Cassandra: monitoring - Githubissues

jazzl0ver commented 6 years ago

Would like to open discussion on this topic. Some suggestions:

Add Jolokia jar to C* containers. It allows to easily fetch metrics by HTTP requests
Make it configurable (at C service creation and C update-service) to auto-create CloudWatch alarms for the most important metrics (like latency and free disk space).
Create a new service to run TICK (https://github.com/influxdata/sandbox) stack (in a single ECS task), which will retrieve metrics from C* (Telegraf), feed them into InfluxDB, provide a ready-to-use dashboards for various metrics (Chronograf).

Please, share your thoughts.

http://jolokia.org/agent/jvm.html https://www.datadoghq.com/blog/how-to-monitor-cassandra-performance-metrics/ http://cassandra.apache.org/doc/latest/operating/metrics.html

JuniusLuo commented 6 years ago

The Cassandra metrics could be collected using nodetool, JConsole, or JMX. See Cassandra Monitoring. The datadog blog you posted also mentioned the same methods. Datadog would also collect the Cassandra metrics using one of these ways.

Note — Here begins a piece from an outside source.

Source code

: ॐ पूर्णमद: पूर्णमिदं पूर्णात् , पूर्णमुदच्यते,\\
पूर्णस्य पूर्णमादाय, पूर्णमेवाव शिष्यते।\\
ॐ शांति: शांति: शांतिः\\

The initial plan is to follow the standard way (nodetool) to get Cassandra metrics, and send the metrics/alert to CloudWatch Metrics/Alarms. We will not add any additional library to the Cassandra container. We could have a general policy-based framework. The framework allows the customer to customize the policy, such as the metric collecting interval, the metrics to collect, etc. The framework will schedule the task(s) accordingly. The task(s) will use nodetool to connect to Cassandra nodes to get metrics and send to CloudWatch. The task will end after that, so the task only consumes resource when it is running. Each service could define its own monitoring task.

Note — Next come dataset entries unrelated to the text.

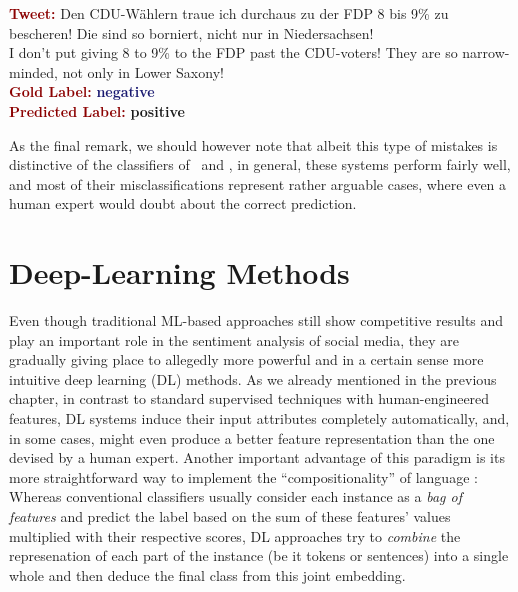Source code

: \begin{example}\label{snt:cgsa:exmp:guenther-error}
  \noindent\textup{\bfseries\textcolor{darkred}{Tweet:}} {\upshape Den CDU-W\"ahlern traue ich durchaus zu der FDP 8 bis 9\% zu bescheren! Die sind so borniert, nicht nur in Niedersachsen!}\\
  \noindent I don't put giving 8 to 9\% to the FDP past the CDU-voters!  They are so narrow-minded, not only in Lower Saxony!\\[\exampleSep]
  \noindent\textup{\bfseries\textcolor{darkred}{Gold Label:}}\hspace*{4.3em}\textbf{%
    \upshape\textcolor{midnightblue}{negative}}\\
 \noindent\textup{\bfseries\textcolor{darkred}{Predicted Label:}}\hspace*{2em}\textbf{%
    \upshape\textcolor{green3}{positive}}
\end{example}

As the final remark, we should however note that albeit this type of
mistakes is distinctive of the classifiers of~\citet{Mohammad:13} and
\citet{Guenther:14}, in general, these systems perform fairly well,
and most of their misclassifications represent rather arguable cases,
where even a human expert would doubt about the correct prediction.

\section{Deep-Learning Methods}\label{sec:cgsa:dl-based}

Even though traditional ML-based approaches still show competitive
results and play an important role in the sentiment analysis of social
media, they are gradually giving place to allegedly more powerful and
in a certain sense more intuitive deep learning (DL) methods.  As we
already mentioned in the previous chapter, in contrast to standard
supervised techniques with human-engineered features, DL systems
induce their input attributes completely automatically, and, in some
cases, might even produce a better feature representation than the one
devised by a human expert.  Another important advantage of this
paradigm is its more straightforward way to implement the
``compositionality'' of language \cite{Frege:1892}: Whereas
conventional classifiers usually consider each instance as a \emph{bag
  of features} and predict the label based on the sum of these
features' values multiplied with their respective scores, DL
approaches try to \emph{combine} the represenation of each part of the
instance (be it tokens or sentences) into a single whole and then
deduce the final class from this joint embedding.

We will define the standard metrics/alarm APIs, and have one implementation for CloudWatch. In the future, we could easily add the implementation for Azure/GCP and other implementation, which may use TICK.

jazzl0ver commented 6 years ago

Thanks for the detailed explanation of your point! I agree that injecting a side library does not sound very well, but:

Jolokia library is a wrapper for JMX counters. It just adds an option to collect them thru simple HTTP requests. No local java needed to query them. Thus it requires much less of resources for the service which will query C* metrics. And it's opensourced.
nodetool is a java app, so it starts slowly and unable to query multiple metrics at once.
nodetool's output should be parsed before injecting metrics into CloudWatch. How are you going to deal with that? Also the output might change slightly in next C* releases, which will require extra work for the parser adaptation.
I'm not sure DataStax uses nodetool to collect metrics for opsCenter, since it installs a proprietary agent on every C* node and might query it to get metrics.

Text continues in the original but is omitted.